De la valeur littéraire de l'instance préfacielle dans les littératures française et d'expression française

Publié le par Laure Depretto (Source : Emna Beltaïef)

Université de Tunis

Faculté des Sciences Humaines et Sociales de Tunis

Département de Français

 

Argument du colloque

 

De la valeur littéraire de l’instance préfacielle dans les littératures française et d’expression française

« Un vrai livre se passe de présentation », Mallarmé.

Tunis, 16-17 octobre 2014

                                                                                          

Le texte de présentation écrit par un auteur célèbre ou du moins reconnu, et ce afin de valoriser, d’autres diront « légitimer » l’œuvre à lire, la préface, constitue l’une des singularités du paratexte. En effet, elle semble l’une des composantes du livre. Mais alors que dans les siècles précédents, le lecteur avait droit essentiellement à des préfaces auctoriales, abondent actuellement les préfaces allographes, ce qui conduit à y voir des manifestations de la métatextualité telle que définie par Gérard Genette.

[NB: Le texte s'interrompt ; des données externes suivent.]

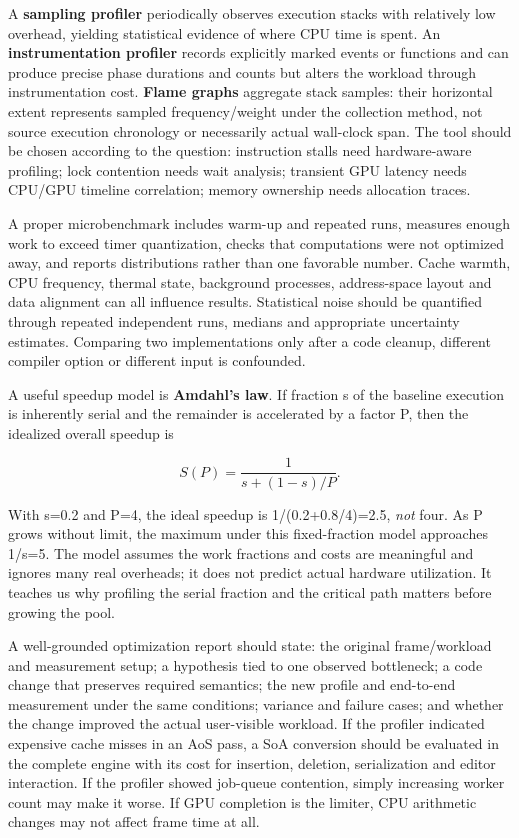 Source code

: A \textbf{sampling profiler} periodically observes execution stacks with relatively low overhead, yielding statistical evidence of where CPU time is spent. An \textbf{instrumentation profiler} records explicitly marked events or functions and can produce precise phase durations and counts but alters the workload through instrumentation cost. \textbf{Flame graphs} aggregate stack samples: their horizontal extent represents sampled frequency/weight under the collection method, not source execution chronology or necessarily actual wall-clock span. The tool should be chosen according to the question: instruction stalls need hardware-aware profiling; lock contention needs wait analysis; transient GPU latency needs CPU/GPU timeline correlation; memory ownership needs allocation traces.

A proper microbenchmark includes warm-up and repeated runs, measures enough work to exceed timer quantization, checks that computations were not optimized away, and reports distributions rather than one favorable number. Cache warmth, CPU frequency, thermal state, background processes, address-space layout and data alignment can all influence results. Statistical noise should be quantified through repeated independent runs, medians and appropriate uncertainty estimates. Comparing two implementations only after a code cleanup, different compiler option or different input is confounded.

A useful speedup model is \textbf{Amdahl's law}. If fraction s of the baseline execution is inherently serial and the remainder is accelerated by a factor P, then the idealized overall speedup is

\[
S(P)=\frac{1}{s+(1-s)/P}.
\]

With s=0.2 and P=4, the ideal speedup is 1/(0.2+0.8/4)=2.5, \emph{not} four. As P grows without limit, the maximum under this fixed-fraction model approaches 1/s=5. The model assumes the work fractions and costs are meaningful and ignores many real overheads; it does not predict actual hardware utilization. It teaches us why profiling the serial fraction and the critical path matters before growing the pool.

A well-grounded optimization report should state: the original frame/workload and measurement setup; a hypothesis tied to one observed bottleneck; a code change that preserves required semantics; the new profile and end-to-end measurement under the same conditions; variance and failure cases; and whether the change improved the actual user-visible workload. If the profiler indicated expensive cache misses in an AoS pass, a SoA conversion should be evaluated in the complete engine with its cost for insertion, deletion, serialization and editor interaction. If the profiler showed job-queue contention, simply increasing worker count may make it worse. If GPU completion is the limiter, CPU arithmetic changes may not affect frame time at all.

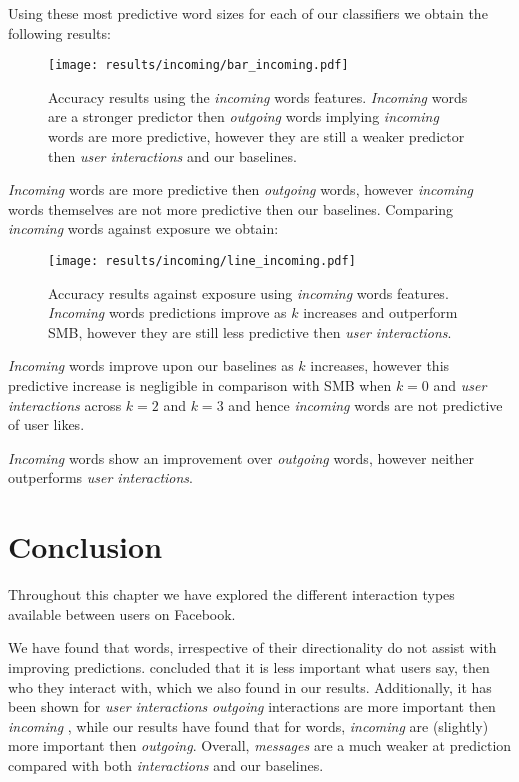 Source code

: Using these most predictive word sizes for each of our classifiers we obtain the following results:

\begin{figure}[h]
	\begin{center}
		\texttt{[image: results/incoming/bar\_incoming.pdf]}
		\caption{Accuracy results using the \emph{incoming} words features. \emph{Incoming} words are a 
				 stronger predictor then \emph{outgoing} words implying \emph{incoming} words are more predictive, however they are still a weaker predictor then \emph{user interactions} and our baselines.}
	\end{center}
\end{figure}

\emph{Incoming} words are more predictive then \emph{outgoing} words, however \emph{incoming} words themselves are not more predictive then our baselines.
Comparing \emph{incoming} words against exposure we obtain:

\clearpage

\begin{figure}[h]
	\begin{center}
		\texttt{[image: results/incoming/line\_incoming.pdf]}
		\caption{Accuracy results against exposure using \emph{incoming} words features. 
				 \emph{Incoming} words predictions improve as $k$ increases and outperform SMB, however they are still less predictive then \emph{user interactions}.
		}
	\end{center}
\end{figure}



\emph{Incoming} words improve upon our baselines as $k$ increases, however this predictive increase is 
negligible in comparison with SMB when $k = 0$ and \emph{user interactions} across $k=2$ and $k=3$ and 
hence \emph{incoming} words are not predictive of user likes.

\emph{Incoming} words show an improvement over \emph{outgoing} words, however neither outperforms \emph{user interactions}.

\section{Conclusion}
\label{sec:conc}

Throughout this chapter we have explored the different interaction types available between users on Facebook. 

We have found that words, irrespective of their directionality do not assist with improving predictions. \cite{Anderson2012} concluded 
that it is less important what users say, then who they interact with, which we also found in our results. Additionally, it has been shown
for \emph{user interactions} \emph{outgoing} interactions are more important then \emph{incoming} \cite{www}, while our results have found that
for words, \emph{incoming} are (slightly) more important then \emph{outgoing}. Overall, \emph{messages} are a much weaker at prediction compared 
with both \emph{interactions} and our baselines.

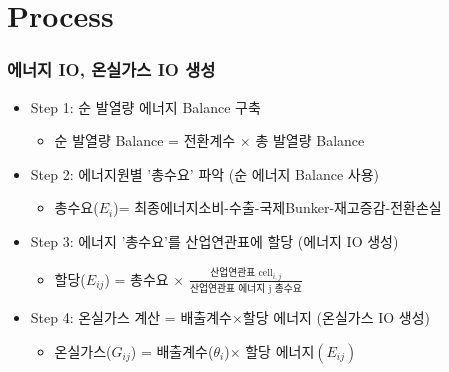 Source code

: \documentclass[10pt,compress,slidetop,%
			   hyperref={unicode},xcolor={svgnames},%
			   t]{beamer}
\begin{document}
\section{Process}
%
\begin{frame}
	\frametitle{에너지 IO, 온실가스 IO 생성}
	\begin{itemize}
	\item{Step 1: 순 발열량 에너지 Balance 구축}
	\bigskip
		\begin{itemize}
		\item{ 순 발열량 Balance = 전환계수 $\times$ 총 발열량 Balance}
		\end{itemize}
	\bigskip
	\item{Step 2: 에너지원별 '총수요' 파악 (순 에너지 Balance 사용)}
	\bigskip
		\begin{itemize}
		\item{ 총수요($E_i$)= 최종에너지소비-수출-국제Bunker-재고증감-전환손실}
		\end{itemize}
	\bigskip
	\item{Step 3: 에너지 '총수요'를 산업연관표에 할당 (에너지 IO 생성)}
         \begin{itemize}
		\item{ 할당($E_{ij}$) = 총수요 $\times$ $\frac{\mbox{산업연관표 cell}_{i,j}}{\mbox{산업연관표 에너지 j 총수요}}$}
		\end{itemize}
	\bigskip
	\item{Step 4: 온실가스 계산 = 배출계수$\times$할당 에너지 (온실가스 IO 생성)}
		\begin{itemize}
		\item{ 온실가스($G_{ij}$) = 배출계수($\theta_i$)$\times$ 할당 에너지$(E_{ij})$}
		\end{itemize}
	\end{itemize}
	
\end{frame}
%
\end{document}
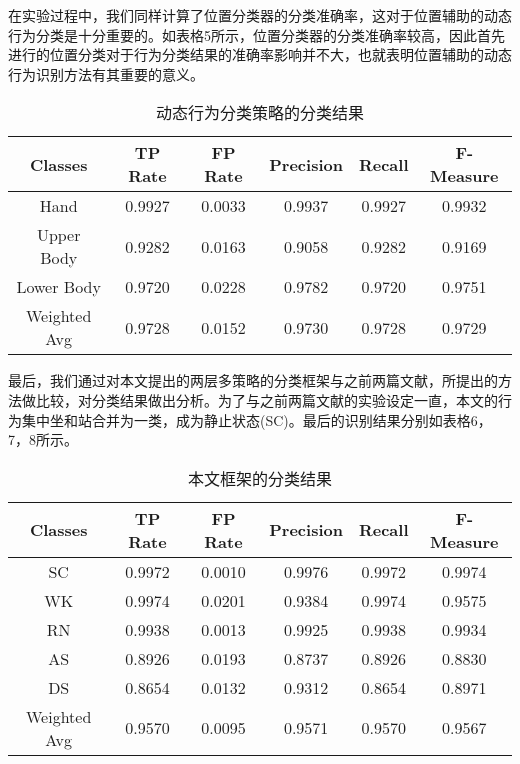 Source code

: \par 在实验过程中，我们同样计算了位置分类器的分类准确率，这对于位置辅助的动态行为分类是十分重要的。如表格5所示，位置分类器的分类准确率较高，因此首先进行的位置分类对于行为分类结果的准确率影响并不大，也就表明位置辅助的动态行为识别方法有其重要的意义。

 \begin{table}[!htb]
    \centering
    \caption{动态行为分类策略的分类结果}
    \begin{tabular}{cccccc}
    \toprule
    Classes & TP Rate & FP Rate & Precision & Recall & F-Measure \\
    \midrule
    Hand & 0.9927 & 0.0033 & 0.9937 & 0.9927 & 0.9932\\
    Upper Body & 0.9282 & 0.0163 & 0.9058 & 0.9282 & 0.9169	\\
    Lower Body & 0.9720 & 0.0228 & 0.9782 & 0.9720 & 0.9751	\\
    \hline
    Weighted Avg & 0.9728 & 0.0152 & 0.9730 & 0.9728 & 0.9729\\
    \bottomrule
    \end{tabular}
 \end{table}

\par 最后，我们通过对本文提出的两层多策略的分类框架与之前两篇文献\cite{orientationTransation1}，\cite{bisio2014comparison}所提出的方法做比较，对分类结果做出分析。为了与之前两篇文献的实验设定一直，本文的行为集中坐和站合并为一类，成为静止状态(SC)。最后的识别结果分别如表格6，7，8所示。
 \begin{table}[htb]
    \centering
    \caption{本文框架的分类结果}
    \begin{tabular}{cccccc}
    \toprule
    Classes & TP Rate & FP Rate & Precision & Recall & F-Measure \\
    \midrule
    SC & 0.9972 & 0.0010 & 0.9976 & 0.9972 & 0.9974 \\
    WK & 0.9974 & 0.0201 & 0.9384 & 0.9974 & 0.9575	\\
    RN & 0.9938 & 0.0013 & 0.9925 & 0.9938 & 0.9934	\\
    AS & 0.8926 & 0.0193 & 0.8737 & 0.8926 & 0.8830 \\
    DS & 0.8654 & 0.0132 & 0.9312 & 0.8654 & 0.8971	\\
    \hline
    Weighted Avg & 0.9570 & 0.0095 & 0.9571 & 0.9570 & 0.9567 \\
    \bottomrule
    \end{tabular}
 \end{table}

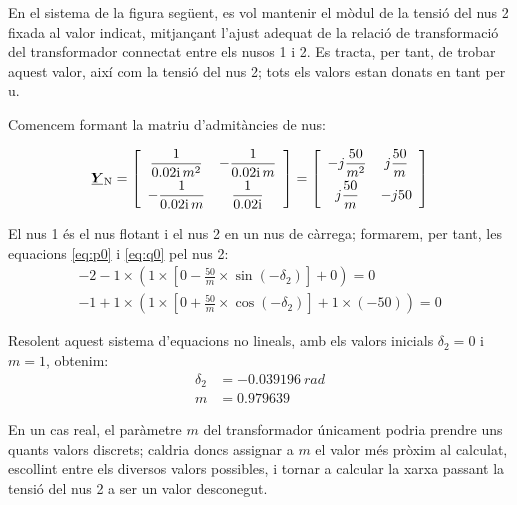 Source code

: 	
\begin{exemple}\label{ex:ControlTensTrafo}
	\addcontentsxms{\ControlTensTrafo}
    En el sistema de la figura següent, es vol mantenir el mòdul de la
    tensió del nus 2 fixada al valor indicat, mitjançant l'ajust
    adequat de la relació de transformació del transformador connectat
    entre els nusos 1 i 2. Es tracta, per tant, de trobar aquest valor,
    així com la tensió del nus 2; tots els valors estan donats en  tant   per u.

    \begin{center}
        
    \end{center}

    Comencem formant la matriu d'admitàncies de nus:
    
    \[
    \mcmplx{Y}\ped{N} = 
    \begin{bmatrix}\begin{array}{cc} 
    \dfrac{1}{\complexnum{j0,02} \,m^2}  &  -\dfrac{1}{\complexnum{j0,02} \,m} \\[1.5ex]
    -\dfrac{1}{\complexnum{j0,02}\, m}   & \dfrac{1}{\complexnum{j0,02}}
     \end{array}\end{bmatrix} =
    \begin{bmatrix}\begin{array}{cc} 
    -j\dfrac{50}{m^2}  &  j\dfrac{50}{m} \\[1.5ex]
    j\dfrac{50}{m}     & -j 50
     \end{array}\end{bmatrix}
    \]

    El nus 1 és el nus flotant i el nus 2 en un nus de càrrega;
    formarem, per tant,  les equacions \eqref{eq:p0} i \eqref{eq:q0} pel
    nus 2:
    \begin{align*}
    -2 - 1 \times\left( 1 \times\left[ 0 -\frac{50}{m} \times\sin(-\delta_2) \right]  + 0 \right)  = 0   \\[1.5ex]
    -1 + 1 \times\left( 1 \times\left[0 + \frac{50}{m}
    \times\cos(-\delta_2) \right]  + 1\times (-50) \right)  = 0
    \end{align*}

    Resolent aquest sistema d'equacions no lineals, amb els valors
    inicials $\delta_2=0$ i $m=1$, obtenim:
    \begin{align*}
       \delta_2 &= \qty{-0,039196}{rad} \\[1ex]
       m & =\num{0,979639}
    \end{align*}

    En un cas real, el paràmetre $m$ del transformador únicament podria
    prendre uns quants valors discrets; caldria doncs assignar a $m$ el
    valor més pròxim al calculat, escollint entre els diversos valors
    possibles, i tornar a calcular la xarxa passant la tensió del nus
    2 a ser un valor desconegut.
\end{exemple}

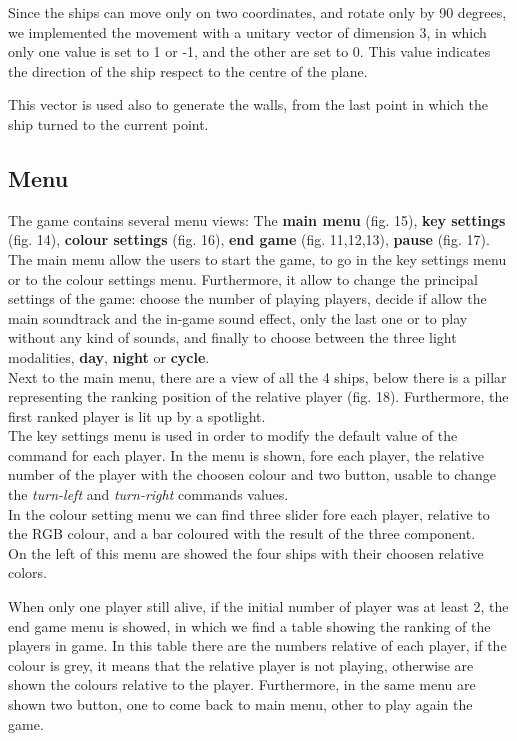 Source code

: \documentclass[11pt]{article}
\begin{document}
Since the ships can move only on two coordinates, and rotate  only by 90 degrees, we implemented the movement with a unitary vector of dimension 3, in which only one value is set to 1 or -1, and the other are set to 0. This value indicates the direction of the ship respect to the centre of the plane. 

This vector is used also to generate the walls, from the last point in which the ship turned to the current point.
\subsection{Menu}
	The game contains several menu views: The \textbf{main menu} (fig. 15), \textbf{key settings} (fig. 14), \textbf{colour settings} (fig. 16), \textbf{end game} (fig. 11,12,13), \textbf{pause} (fig. 17).\\
	
	The main menu allow the users to start the game, to go in the key settings menu or to the colour settings menu.
	Furthermore, it allow to change the principal settings of the game: choose the number of playing players, decide if allow the main soundtrack and the in-game sound effect, only the last one or to play without any kind of sounds, and finally to choose between the three light modalities, \textbf{day}, \textbf{night} or \textbf{cycle}.\\
	Next to the main menu, there are a view of all the 4 ships, below there is a pillar representing the ranking position of the relative player (fig. 18).
	Furthermore, the first ranked player is lit up by a spotlight.\\
	
	The key settings menu is used in order to modify the default value of the command for each player. In the menu is shown, fore each player, the relative number of the player with the choosen colour and two button, usable to change the \textit{turn-left} and \textit{turn-right} commands values.\\
	
	In the colour setting menu we can find three slider fore each player, relative to the RGB colour, and a bar coloured with the result of the three component.\\
	On the left of this menu are showed the four ships with their choosen relative colors.
	
	When only one player still alive, if the initial number of player was at least 2, the end game menu is showed, in which we find a table showing the ranking of the players in game. In this table there are the numbers relative of each player, if the colour is grey, it means that the relative player is not playing, otherwise are shown the colours relative to the player.
	Furthermore, in the same menu are shown two button, one to come back to main menu, other to play again the game.\\
	
\end{document}
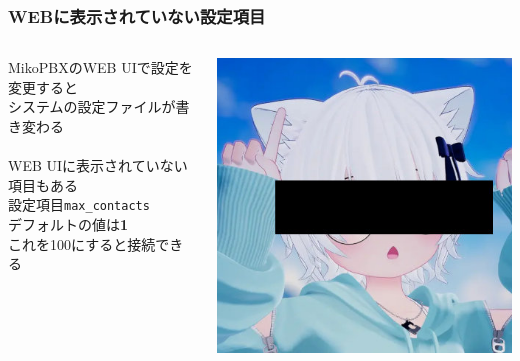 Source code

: \documentclass[
  lualatex,
  aspectratio=169,
  14pt
]{beamer}
\begin{document}
\begin{frame}
  \frametitle{WEBに表示されていない設定項目}

  \begin{columns}
    \begin{column}{.7\textwidth}
      MikoPBXのWEB UIで設定を変更すると\\
      \hspace{1.5\zw}システムの設定ファイルが書き変わる
      \\~\\[-.5\baselineskip]

      WEB UIに表示されていない項目もある\\
      \hspace{1.5\zw}設定項目\texttt{max\_contacts}\\
      \hspace{1.5\zw}デフォルトの値は\textbf{1}\\
      \hspace{1.5\zw}これを100にすると接続できる
    \end{column}
    \begin{column}{.29\textwidth}
      \includegraphics[width=\linewidth]{./images/jiminy.jpg}
    \end{column}
  \end{columns}
\end{frame}
\end{document}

Les raisons justifiant l’écriture des préfaces auctoriales sont claires : présenter l’œuvre, prévenir les objections des critiques, communiquer ses idées au lecteur. Le théâtre classique donne incontestablement ses lettres de noblesse au genre préfaciel.  L’on pense à la préface du Tartuffe, à celle de Phèdre, ou encore à celle du Mariage de Figaro. De la même façon, les romans du XIXe siècle sont préfacés par leurs auteurs, dans le but de donner cette fois une légitimité à ce genre informe qu’est le genre romanesque. Les préfaces auctoriales se font pour la plupart « préfaces-manifestes », et l’on peut citer l’Avant-propos de La Comédie Humaine ou la Préface de Pierre et Jean, sous-titrée « Étude sur le roman ». De fait, ces préfaces auctoriales à des œuvres théâtrales ou romanesques sont devenues une référence pour comprendre l’histoire d’un genre. Mais au-delà de la valeur historique des préfaces auctoriales, se profilait  la question de la valeur esthétique de cet « avant-dire », pour reprendre l’expression de Derrida. Ainsi, commentant l’œuvre de Michelet, le narrateur proustien dit : « Les plus grandes beautés de Michelet, il ne faut pas tant les chercher dans son œuvre même que dans les attitudes qu’il prend en face de son œuvre, non pas dans son Histoire de France ou dans son Histoire de la Révolution, mais dans ses préfaces à ces deux livres. » (Proust, Marcel, La Prisonnière, Pléiade, Tome III, p.666). Ce commentaire ouvrait la voie à une étude formelle des préfaces auctoriales, véritables exercices de style.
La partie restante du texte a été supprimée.